Removing MediaWiki from SPA: Cool URIs don't change

01 October 2017 / Technology / SPA conference

I run the website for SPA conference. This conference has been running for more than 20 years, and I’ve been the web admin since 2014. This is about one step in updating a 20-year-old legacy PHP site into something more modern: removing the integrated wiki. The story is in two parts and this part is about how I made sure links to the old wiki still worked. It involves many, many things I learned about .htaccess.

To read the other part of the story, about the actual changes I made to the site, see my previous post: Removing MediaWiki from SPA: changes to the site.

Getting rid of the wiki

The integrated wiki was mainly used for session outputs and user pages. I’ve described in my previous post how these are now handled on the main site.

When I’d made those changes, there was no longer any need for the wiki. However, there are lots of links to it from previous years, both of outputs and user pages, and Cool URIs don’t change.

By far the most time-consuming part of this work was redirecting old links to the new site. I thought it might be less work than my previous huge redirection of Direct.gov URLs when we launched GOV.UK, but it was close.

Saving the wiki as a static site

What I wanted to do was save the pages that already existed on the wiki as a static site. So the thing to do was spider the pages and save that. This is something I’m familiar with from /dev/fort, where we don’t have internet connectivity so we need to take the internet with us.

For a /dev/fort we use some Chef cookbooks but in this case, I only needed one command:

wget -m -k -p -nH -np \
http://www.spaconference.org/mediawiki/index.php?title=Main_Page

man wget if you want to know what the arguments are, but to save you a bit of time if you’re only mildly interested:

-m = mirror
-k = convert links
-p = download all page requisites
-nH = Disable generation of host-prefixed directories
-np = no parent; i.e. do not ascend to the parent directory
when retrieving recursively.

So then all I had to do was put the output of the spider into a directory called mediawiki, retire everything that was in the old mediawiki directory and job done, right? Well, not quite.

The URLs give no information about content

The first issue was that the web server didn’t know what to do with the files. Most web servers guess at the content type based on the file extension. The files in my static site have names like http://www.spaconference.org/mediawiki/index.php?title=BelbinTeamRolesInSoftwareDevelopment. Without a file extension, browsers will assume it’s binary.

Dialog box indicating server thinks files are binary

To solve this, I created a new .htaccess file in the mediawiki directory. I wanted to contain strange config needed for retaining the wiki information to the directory itself, rather than messing with the already somewhat complex .htaccess for the whole site.

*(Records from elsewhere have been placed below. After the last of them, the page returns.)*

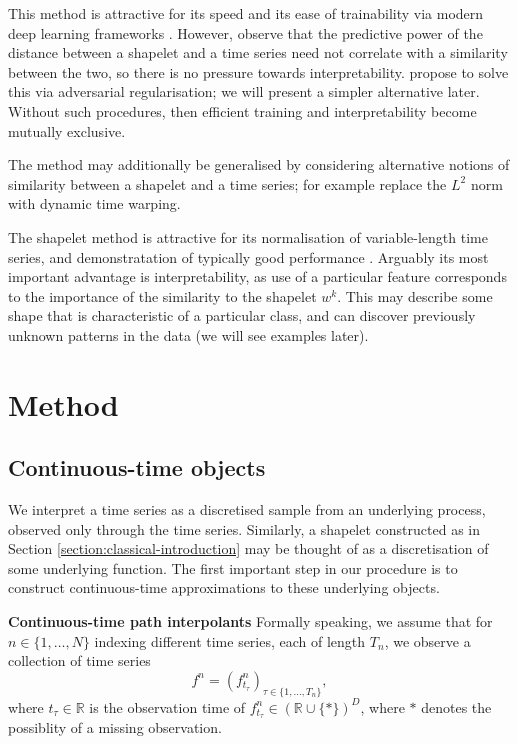 \documentclass{article}
\theoremstyle{plain}
\theoremstyle{definition}
\newcommand{\reals}{\mathbb{R}}
\newcommand{\boldheading}[1]{

\textbf{#1}\quad}
\begin{document}
	This method is attractive for its speed and its ease of trainability via modern deep learning frameworks \cite{tensorflow, pytorch, jax}. However, \cite{wang2019interp} observe that the predictive power of the distance between a shapelet and a time series need not correlate with a similarity between the two, so there is no pressure towards interpretability. \cite{wang2019interp} propose to solve this via adversarial regularisation; we will present a simpler alternative later. Without such procedures, then efficient training and interpretability become mutually exclusive.
	
	The method may additionally be generalised by considering alternative notions of similarity between a shapelet and a time series; for example \cite{grabocka2016dtwshapelet} replace the $L^2$ norm with dynamic time warping.
	
	The shapelet method is attractive for its normalisation of variable-length time series, and demonstratation of typically good performance \cite{bagnall2016bakeoff, bostrom2015shapelet}. Arguably its most important advantage is interpretability, as use of a particular feature corresponds to the importance of the similarity to the shapelet $w^{k}$. This may describe some shape that is characteristic of a particular class, and can discover previously unknown patterns in the data (we will see examples later).
	
	\section{Method}
	\subsection{Continuous-time objects}
	We interpret a time series as a discretised sample from an underlying process, observed only through the time series. Similarly, a shapelet constructed as in Section \ref{section:classical-introduction} may be thought of as a discretisation of some underlying function. The first important step in our procedure is to construct continuous-time approximations to these underlying objects.
	
	\boldheading{Continuous-time path interpolants}
	Formally speaking, we assume that for $n \in \{1, \ldots, N\}$ indexing different time series, each of length $T_n$, we observe a collection of time series
	\begin{equation*}
	f^n = (f^n_{t_\tau})_{\tau \in \{1, \ldots, T_n\}},
	\end{equation*}
	where $t_\tau \in \reals$ is the observation time of $f^n_{t_\tau} \in (\reals \cup \{*\})^D$, where $*$ denotes the possiblity of a missing observation.%
	
\end{document}
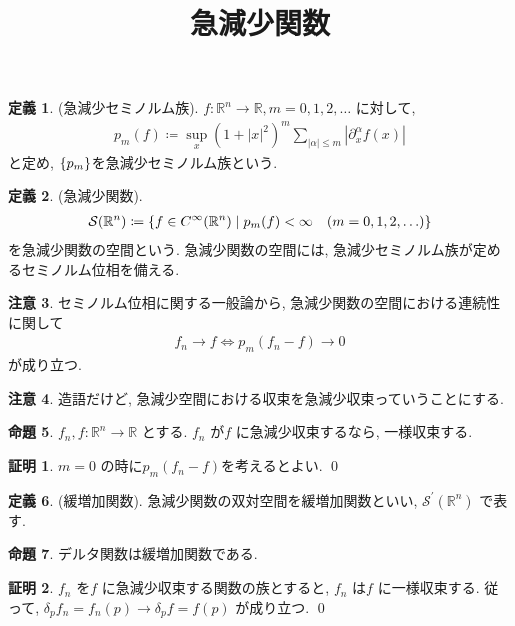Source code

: \documentclass[10pt, fleqn, label-section=none]{bxjsarticle}
\title{急減少関数}
\date{}
\author{}
\theoremstyle{definition}
\newtheorem{dfn}{定義}[section]
\newtheorem{prop}[dfn]{命題}
\newtheorem*{pf*}{証明}
\newtheorem{remark}[dfn]{注意}
\newcommand{\cbra}[1]{\mleft\{#1\mright\}}
\newcommand{\abs}[1]{\left|#1\right|}
\newcommand{\LR}{\Leftrightarrow}
\renewcommand{\;}{\, ; \,}
\begin{document}
\maketitle

\section{}

\begin{dfn}(急減少セミノルム族). $f: \mathbb R^n \rightarrow \mathbb R, m = 0, 1, 2, \ldots$ に対して, 
\begin{align*} p_m(f) \coloneqq \sup_x (1 + \abs x ^2) ^ m \sum_{\abs \alpha \leq m} \abs{\partial_x ^\alpha f(x)} \end{align*}
と定め, $\cbra{p_m}$を急減少セミノルム族という. 
\end{dfn}

\begin{dfn}(急減少関数). 
\begin{align*} \mathcal S(\mathbb R^n) \coloneqq  \cbra{f \in C^\infty (\mathbb R^n) \mid p_m(f) < \infty \quad (m = 0,1,2,\ldots)}\end{align*}
を急減少関数の空間という. 急減少関数の空間には, 急減少セミノルム族が定めるセミノルム位相を備える. 
\end{dfn}

\begin{remark}セミノルム位相に関する一般論から, 急減少関数の空間における連続性に関して
\begin{align*} f_n \rightarrow f \LR p_m(f_n - f) \rightarrow 0 \end{align*}
が成り立つ.
\end{remark}

\begin{remark}
造語だけど, 急減少空間における収束を急減少収束っていうことにする. 
\end{remark}



\begin{prop}$f_n, f: \mathbb R^n \rightarrow \mathbb R$ とする. $f_n$ が$f$ に急減少収束するなら, 一様収束する. 
\end{prop}
\begin{pf*}
$m = 0$ の時に$p_m (f_n - f)$を考えるとよい. 
\qed
\end{pf*}


\begin{dfn}(緩増加関数). 急減少関数の双対空間を緩増加関数といい, $\mathcal S^\prime (\mathbb R^n)$ で表す. 
\end{dfn}

\begin{prop}デルタ関数は緩増加関数である. 
\end{prop}
\begin{pf*}
$f_n $ を$f$ に急減少収束する関数の族とすると, $f_n$ は$f$ に一様収束する. 従って, $\delta_p f_n = f_n (p) \rightarrow \delta_p f = f(p)$ が成り立つ. 
\qed
\end{pf*}
\end{document}
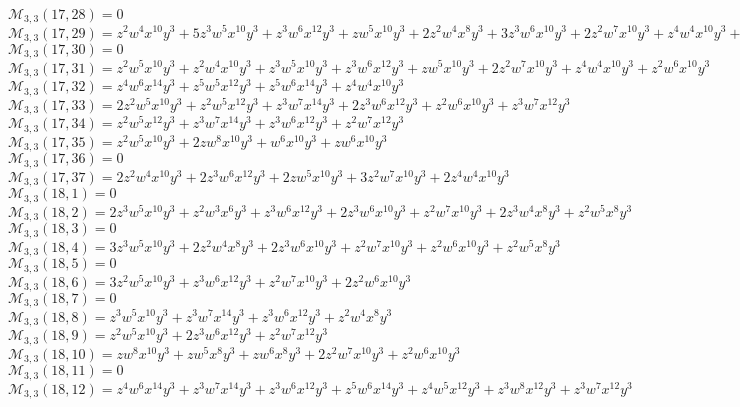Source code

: $\mathcal{M}_{3,3}(17,28)=0$\\
$\mathcal{M}_{3,3}(17,29)=z^2w^4x^{10}y^3+5z^3w^5x^{10}y^3+z^3w^6x^{12}y^3+zw^5x^{10}y^3+2z^2w^4x^8y^3+3z^3w^6x^{10}y^3+2z^2w^7x^{10}y^3+z^4w^4x^{10}y^3+z^2w^5x^8y^3$\\
$\mathcal{M}_{3,3}(17,30)=0$\\
$\mathcal{M}_{3,3}(17,31)=z^2w^5x^{10}y^3+z^2w^4x^{10}y^3+z^3w^5x^{10}y^3+z^3w^6x^{12}y^3+zw^5x^{10}y^3+2z^2w^7x^{10}y^3+z^4w^4x^{10}y^3+z^2w^6x^{10}y^3$\\
$\mathcal{M}_{3,3}(17,32)=z^4w^6x^{14}y^3+z^5w^5x^{12}y^3+z^5w^6x^{14}y^3+z^4w^4x^{10}y^3$\\
$\mathcal{M}_{3,3}(17,33)=2z^2w^5x^{10}y^3+z^2w^5x^{12}y^3+z^3w^7x^{14}y^3+2z^3w^6x^{12}y^3+z^2w^6x^{10}y^3+z^3w^7x^{12}y^3$\\
$\mathcal{M}_{3,3}(17,34)=z^2w^5x^{12}y^3+z^3w^7x^{14}y^3+z^3w^6x^{12}y^3+z^2w^7x^{12}y^3$\\
$\mathcal{M}_{3,3}(17,35)=z^2w^5x^{10}y^3+2zw^8x^{10}y^3+w^6x^{10}y^3+zw^6x^{10}y^3$\\
$\mathcal{M}_{3,3}(17,36)=0$\\
$\mathcal{M}_{3,3}(17,37)=2z^2w^4x^{10}y^3+2z^3w^6x^{12}y^3+2zw^5x^{10}y^3+3z^2w^7x^{10}y^3+2z^4w^4x^{10}y^3$\\
$\mathcal{M}_{3,3}(18,1)=0$\\
$\mathcal{M}_{3,3}(18,2)=2z^3w^5x^{10}y^3+z^2w^3x^6y^3+z^3w^6x^{12}y^3+2z^3w^6x^{10}y^3+z^2w^7x^{10}y^3+2z^3w^4x^8y^3+z^2w^5x^8y^3$\\
$\mathcal{M}_{3,3}(18,3)=0$\\
$\mathcal{M}_{3,3}(18,4)=3z^3w^5x^{10}y^3+2z^2w^4x^8y^3+2z^3w^6x^{10}y^3+z^2w^7x^{10}y^3+z^2w^6x^{10}y^3+z^2w^5x^8y^3$\\
$\mathcal{M}_{3,3}(18,5)=0$\\
$\mathcal{M}_{3,3}(18,6)=3z^2w^5x^{10}y^3+z^3w^6x^{12}y^3+z^2w^7x^{10}y^3+2z^2w^6x^{10}y^3$\\
$\mathcal{M}_{3,3}(18,7)=0$\\
$\mathcal{M}_{3,3}(18,8)=z^3w^5x^{10}y^3+z^3w^7x^{14}y^3+z^3w^6x^{12}y^3+z^2w^4x^8y^3$\\
$\mathcal{M}_{3,3}(18,9)=z^2w^5x^{10}y^3+2z^3w^6x^{12}y^3+z^2w^7x^{12}y^3$\\
$\mathcal{M}_{3,3}(18,10)=zw^8x^{10}y^3+zw^5x^8y^3+zw^6x^8y^3+2z^2w^7x^{10}y^3+z^2w^6x^{10}y^3$\\
$\mathcal{M}_{3,3}(18,11)=0$\\
$\mathcal{M}_{3,3}(18,12)=z^4w^6x^{14}y^3+z^3w^7x^{14}y^3+z^3w^6x^{12}y^3+z^5w^6x^{14}y^3+z^4w^5x^{12}y^3+z^3w^8x^{12}y^3+z^3w^7x^{12}y^3$\\
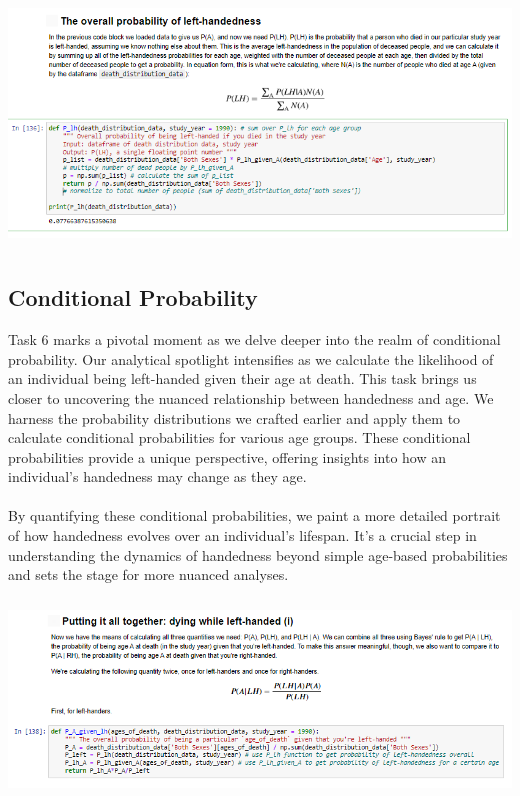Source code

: \documentclass{article}
\begin{document}
\vspace{1cm}
        \begin{center}
            \includegraphics[height=190pt]{5.png}\\
        \end{center}
        
\newpage
\subsection{Conditional Probability}
Task 6 marks a pivotal moment as we delve deeper into the realm of conditional probability. Our analytical spotlight intensifies as we calculate the likelihood of an individual being left-handed given their age at death. This task brings us closer to uncovering the nuanced relationship between handedness and age. We harness the probability distributions we crafted earlier and apply them to calculate conditional probabilities for various age groups. These conditional probabilities provide a unique perspective, offering insights into how an individual's handedness may change as they age.\\ \\By quantifying these conditional probabilities, we paint a more detailed portrait of how handedness evolves over an individual's lifespan. It's a crucial step in understanding the dynamics of handedness beyond simple age-based probabilities and sets the stage for more nuanced analyses.

\vspace{2cm}
        \begin{center}
            \includegraphics[height=150pt]{6.png}
        \end{center}
\vspace{0.5cm}
\end{document}
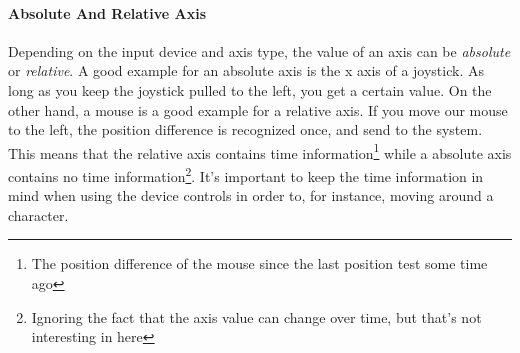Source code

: \paragraph{Absolute And Relative Axis}
Depending on the input device and axis type, the value of an axis can be \emph{absolute} or \emph{relative}. A good example for an absolute axis is the x axis of a joystick. As long as you keep the joystick pulled to the left, you get a certain value. On the other hand, a mouse is a good example for a relative axis. If you move our mouse to the left, the position difference is recognized once, and send to the system. This means that the relative axis contains time information\footnote{The position difference of the mouse since the last position test some time ago} while a absolute axis contains no time information\footnote{Ignoring the fact that the axis value can change over time, but that's not interesting in here}. It's important to keep the time information in mind when using the device controls in order to, for instance, moving around a character.





\cleardoublepage

\cleardoublepage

I also took this opportunity to move the new MediaWiki folder into a public repo on GitHub. The rest of the SPA code is currently private (which is a story for another day) but there is no reason for this to be, and there is no reason for it to be part of the main SPA repo. The first change to the .htaccess was to use Apache’s FilesMatch directive to tell the server that pages where the URL contains .php? should be returned as HTML.

<FilesMatch "\.php\?">
  Header set Content-Type "text/html"
</FilesMatch>

? has a reserved meaning

The next issue was that all the saved MediaWiki file have names like index.php?title=Main_Page. But ? has a reserved meaning in the browser, to indicate a query string. So the browser will not be looking for a file with a name with a ? in it, it will be looking for what to do with a path of index.php and a query string of title=Main_Page.

So I needed to use Apache mod_rewrite to rewrite URLs so that index.php? would be replaced as index.php%3F. In that case, instead of trying to interpret the query string, Apache would look for the file.

This special requirement took me an extremely long time to work out how to do.

More detail of what it all means in the commit message but the answer was:

RewriteCond %{QUERY_STRING} (.+)
RewriteRule ^(index\.php)$ $1\%3F%1 [L]

Spending ages on CSS and JavaScript

I’d redirected the PHP pages in the two stages described above, first making the browser recognise the files were HTML, and then redirecting to the correct filename. So I tried to do the same with the JavaScript and CSS. I initially tried to add a FilesMatch directive to CSS files but it didn’t have the desired effect. I then tried with the JavaScript but got the same result. It kept saying that the content-type was text/html.

Image showing JS and CSS as `text/html`

This also took me a long time to work out, but I eventually realised that this was because the redirect wasn’t in place – after all, it didn’t have index.php in the title so it wasn’t getting rewritten. The text/html was coming from Apache’s 300 (Multiple Choices) response, which was, of course, HTML.

Image showing the response as a 300 and text/html

When I did both the redirect and the FilesMatch at the same time it had the desired effect.

There was an extra JavaScript file with a URL that would have required a whole new level of regexing – /index.php?title=-&action=raw&gen=js&useskin=monobook&270 – but the lack of this file doesn’t appear to have any observable effect apart from a console error so I have left it.

I could also probably tidy up the regexes so there isn’t one rewrite rule for each different file, but there doesn’t seem to be much point – it would only make it slightly harder to understand and introduce the possibility for error. It is not easy to understand .htaccess files as it is. If I planned for this one to get very long then it might be worth doing, but in this case it’s a finite piece of work: I don’t intend to be updating this directory once this move is finished.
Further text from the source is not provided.